Exercise details » Copy out every line of the data exactly.

Extracted data »

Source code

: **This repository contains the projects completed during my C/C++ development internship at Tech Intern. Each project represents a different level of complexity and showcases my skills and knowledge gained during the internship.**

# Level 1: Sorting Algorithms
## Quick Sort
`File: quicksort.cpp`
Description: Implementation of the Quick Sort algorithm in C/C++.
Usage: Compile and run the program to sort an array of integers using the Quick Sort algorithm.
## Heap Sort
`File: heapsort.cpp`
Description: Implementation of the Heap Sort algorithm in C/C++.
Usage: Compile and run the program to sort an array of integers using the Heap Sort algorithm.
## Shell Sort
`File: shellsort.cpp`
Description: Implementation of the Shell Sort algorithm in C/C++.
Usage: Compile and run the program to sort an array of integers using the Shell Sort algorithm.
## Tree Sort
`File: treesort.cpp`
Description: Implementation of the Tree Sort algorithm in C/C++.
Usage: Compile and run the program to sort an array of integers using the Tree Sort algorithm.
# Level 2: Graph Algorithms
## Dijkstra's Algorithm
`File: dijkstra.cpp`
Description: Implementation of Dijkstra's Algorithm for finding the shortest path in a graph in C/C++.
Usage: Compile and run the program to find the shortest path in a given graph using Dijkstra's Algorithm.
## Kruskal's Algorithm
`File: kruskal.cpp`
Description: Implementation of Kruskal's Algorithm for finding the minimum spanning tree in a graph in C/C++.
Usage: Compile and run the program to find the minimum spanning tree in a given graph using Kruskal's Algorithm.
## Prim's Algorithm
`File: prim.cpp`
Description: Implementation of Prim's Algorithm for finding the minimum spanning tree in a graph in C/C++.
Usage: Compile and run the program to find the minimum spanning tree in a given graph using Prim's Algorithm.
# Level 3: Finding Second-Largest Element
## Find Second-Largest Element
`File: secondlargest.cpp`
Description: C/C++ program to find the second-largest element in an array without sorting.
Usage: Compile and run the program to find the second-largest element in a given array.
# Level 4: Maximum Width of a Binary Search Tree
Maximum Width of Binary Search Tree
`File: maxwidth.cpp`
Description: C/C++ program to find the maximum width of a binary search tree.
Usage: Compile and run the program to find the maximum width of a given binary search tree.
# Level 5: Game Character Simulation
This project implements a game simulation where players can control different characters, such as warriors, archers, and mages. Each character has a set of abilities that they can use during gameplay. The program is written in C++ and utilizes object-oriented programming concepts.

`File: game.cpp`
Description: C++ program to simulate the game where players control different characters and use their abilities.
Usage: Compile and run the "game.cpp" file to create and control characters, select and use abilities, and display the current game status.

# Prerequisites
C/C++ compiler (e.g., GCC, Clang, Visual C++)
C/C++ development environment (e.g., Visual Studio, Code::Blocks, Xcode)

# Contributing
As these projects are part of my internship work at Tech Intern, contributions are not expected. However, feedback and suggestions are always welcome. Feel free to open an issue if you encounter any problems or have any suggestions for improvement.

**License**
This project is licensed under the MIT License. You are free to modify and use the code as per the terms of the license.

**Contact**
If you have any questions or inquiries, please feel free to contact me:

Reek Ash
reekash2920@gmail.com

Solution »
Source code

: **This repository contains the projects completed during my C/C++ development internship at Tech Intern. Each project represents a different level of complexity and showcases my skills and knowledge gained during the internship.**

# Level 1: Sorting Algorithms
## Quick Sort
`File: quicksort.cpp`
Description: Implementation of the Quick Sort algorithm in C/C++.
Usage: Compile and run the program to sort an array of integers using the Quick Sort algorithm.
## Heap Sort
`File: heapsort.cpp`
Description: Implementation of the Heap Sort algorithm in C/C++.
Usage: Compile and run the program to sort an array of integers using the Heap Sort algorithm.
## Shell Sort
`File: shellsort.cpp`
Description: Implementation of the Shell Sort algorithm in C/C++.
Usage: Compile and run the program to sort an array of integers using the Shell Sort algorithm.
## Tree Sort
`File: treesort.cpp`
Description: Implementation of the Tree Sort algorithm in C/C++.
Usage: Compile and run the program to sort an array of integers using the Tree Sort algorithm.
# Level 2: Graph Algorithms
## Dijkstra's Algorithm
`File: dijkstra.cpp`
Description: Implementation of Dijkstra's Algorithm for finding the shortest path in a graph in C/C++.
Usage: Compile and run the program to find the shortest path in a given graph using Dijkstra's Algorithm.
## Kruskal's Algorithm
`File: kruskal.cpp`
Description: Implementation of Kruskal's Algorithm for finding the minimum spanning tree in a graph in C/C++.
Usage: Compile and run the program to find the minimum spanning tree in a given graph using Kruskal's Algorithm.
## Prim's Algorithm
`File: prim.cpp`
Description: Implementation of Prim's Algorithm for finding the minimum spanning tree in a graph in C/C++.
Usage: Compile and run the program to find the minimum spanning tree in a given graph using Prim's Algorithm.
# Level 3: Finding Second-Largest Element
## Find Second-Largest Element
`File: secondlargest.cpp`
Description: C/C++ program to find the second-largest element in an array without sorting.
Usage: Compile and run the program to find the second-largest element in a given array.
# Level 4: Maximum Width of a Binary Search Tree
Maximum Width of Binary Search Tree
`File: maxwidth.cpp`
Description: C/C++ program to find the maximum width of a binary search tree.
Usage: Compile and run the program to find the maximum width of a given binary search tree.
# Level 5: Game Character Simulation
This project implements a game simulation where players can control different characters, such as warriors, archers, and mages. Each character has a set of abilities that they can use during gameplay. The program is written in C++ and utilizes object-oriented programming concepts.

`File: game.cpp`
Description: C++ program to simulate the game where players control different characters and use their abilities.
Usage: Compile and run the "game.cpp" file to create and control characters, select and use abilities, and display the current game status.

# Prerequisites
C/C++ compiler (e.g., GCC, Clang, Visual C++)
C/C++ development environment (e.g., Visual Studio, Code::Blocks, Xcode)

# Contributing
As these projects are part of my internship work at Tech Intern, contributions are not expected. However, feedback and suggestions are always welcome. Feel free to open an issue if you encounter any problems or have any suggestions for improvement.

**License**
This project is licensed under the MIT License. You are free to modify and use the code as per the terms of the license.

**Contact**
If you have any questions or inquiries, please feel free to contact me:

Reek Ash
reekash2920@gmail.com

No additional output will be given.